Die Glättung der amerikanisch-ukrainischen Beziehungen hat Moskau offenbar kalt erwischt. Der am Dienstag in Saudi-Arabien ausgehandelte Deal erfordert erstmals klare Bekenntnisse von Präsident Wladimir Putin. Anstatt der täglichen Lautsprecher-Durchsagen regiert im Kreml nun Zurückhaltung.
Moskau brauche nähere Details, um zu einer Entscheidung zu kommen, ließ Kremlsprecher Dimitri Peskow kleinlaut mitteilen. „Sehen Sie, Sie greifen etwas vor, das wollen wir nicht“, erklärte Putins Sprachrohr dem staatsnahen Medium Kommersant zufolge gegenüber Journalisten, als er auf eine mögliche Vereinbarung angesprochen wurde.
Auch ein Telefonat Putins mit US-Präsident Donald Trump könne schnell organisiert werden. Erst danach könne man sagen, wie sich Russland zu dem Vorschlag verhalten werde. Anlass zur Hoffnung gibt das nur bedingt.

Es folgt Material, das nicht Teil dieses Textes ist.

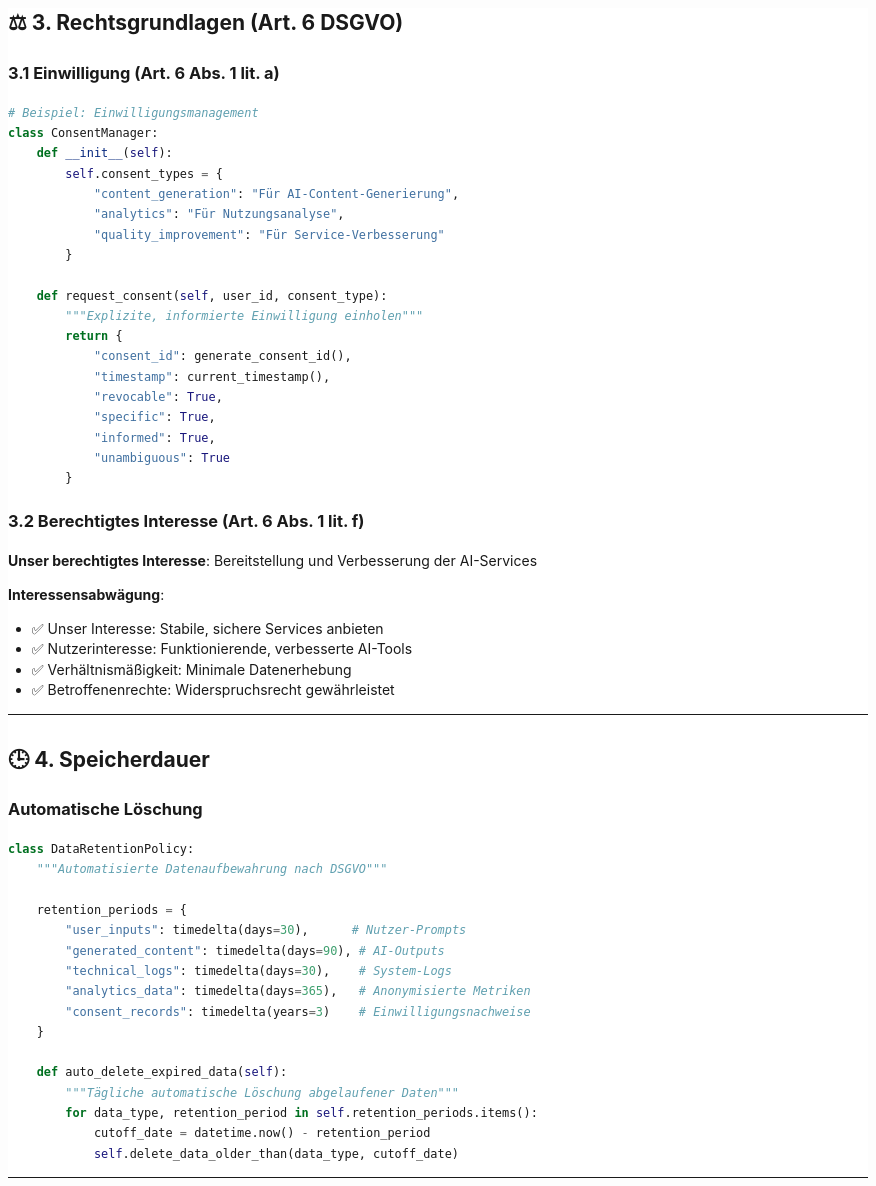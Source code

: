 
## ⚖️ 3. Rechtsgrundlagen (Art. 6 DSGVO)

### 3.1 Einwilligung (Art. 6 Abs. 1 lit. a)

```python
# Beispiel: Einwilligungsmanagement
class ConsentManager:
    def __init__(self):
        self.consent_types = {
            "content_generation": "Für AI-Content-Generierung",
            "analytics": "Für Nutzungsanalyse",
            "quality_improvement": "Für Service-Verbesserung"
        }
    
    def request_consent(self, user_id, consent_type):
        """Explizite, informierte Einwilligung einholen"""
        return {
            "consent_id": generate_consent_id(),
            "timestamp": current_timestamp(),
            "revocable": True,
            "specific": True,
            "informed": True,
            "unambiguous": True
        }
```

### 3.2 Berechtigtes Interesse (Art. 6 Abs. 1 lit. f)

**Unser berechtigtes Interesse**: Bereitstellung und Verbesserung der AI-Services

**Interessensabwägung**:
- ✅ Unser Interesse: Stabile, sichere Services anbieten
- ✅ Nutzerinteresse: Funktionierende, verbesserte AI-Tools
- ✅ Verhältnismäßigkeit: Minimale Datenerhebung
- ✅ Betroffenenrechte: Widerspruchsrecht gewährleistet

---

## 🕒 4. Speicherdauer

### Automatische Löschung

```python
class DataRetentionPolicy:
    """Automatisierte Datenaufbewahrung nach DSGVO"""
    
    retention_periods = {
        "user_inputs": timedelta(days=30),      # Nutzer-Prompts
        "generated_content": timedelta(days=90), # AI-Outputs  
        "technical_logs": timedelta(days=30),    # System-Logs
        "analytics_data": timedelta(days=365),   # Anonymisierte Metriken
        "consent_records": timedelta(years=3)    # Einwilligungsnachweise
    }
    
    def auto_delete_expired_data(self):
        """Tägliche automatische Löschung abgelaufener Daten"""
        for data_type, retention_period in self.retention_periods.items():
            cutoff_date = datetime.now() - retention_period
            self.delete_data_older_than(data_type, cutoff_date)
```

---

Ein erstes Telefonat zwischen den beiden Präsidenten Mitte Februar markierte den Startpunkt der transatlantischen Entfremdung zwischen den USA und Europa. Rubio wolle noch „heute“ mit russischen Regierungsvertretern Kontakt aufnehmen. Der Chefdiplomat hat bereits am Dienstag durchklingen lassen, dass der vorgeschlagene Deal den russischen Verhandlungswillen auf die Probe stellen soll.
Vorzeichen für Waffenruhe schlecht
Die Zeichen stehen jedoch auf Ablehnung! Eine hochrangige russische Quelle erklärte gegenüber der Nachrichtenagentur Reuters, dass Russland die Bedingungen für einen Waffenstillstand selbst aushandeln und eine Art von Garantien erhalten müsse. „Es ist schwierig für Putin, dem in seiner jetzigen Form zuzustimmen“, sagte die Quelle, die aufgrund der sensiblen Situation anonym bleiben wollte.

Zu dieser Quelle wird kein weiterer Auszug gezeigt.